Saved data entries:

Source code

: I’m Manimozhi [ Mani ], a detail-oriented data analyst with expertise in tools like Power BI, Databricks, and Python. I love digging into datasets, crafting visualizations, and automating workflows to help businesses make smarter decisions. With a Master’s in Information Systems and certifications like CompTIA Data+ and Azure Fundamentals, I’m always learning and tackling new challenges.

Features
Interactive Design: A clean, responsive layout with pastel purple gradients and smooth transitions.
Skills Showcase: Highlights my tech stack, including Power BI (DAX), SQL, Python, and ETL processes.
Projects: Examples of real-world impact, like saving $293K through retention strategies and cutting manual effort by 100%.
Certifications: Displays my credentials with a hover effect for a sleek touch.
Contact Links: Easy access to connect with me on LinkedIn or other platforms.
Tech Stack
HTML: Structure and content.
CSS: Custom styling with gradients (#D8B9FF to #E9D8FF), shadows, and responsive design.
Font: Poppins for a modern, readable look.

TASK OBJECTIVE: Please give the number of lines above that contain the string "responsive", and nothing more.

YOUR RESPONSE: 2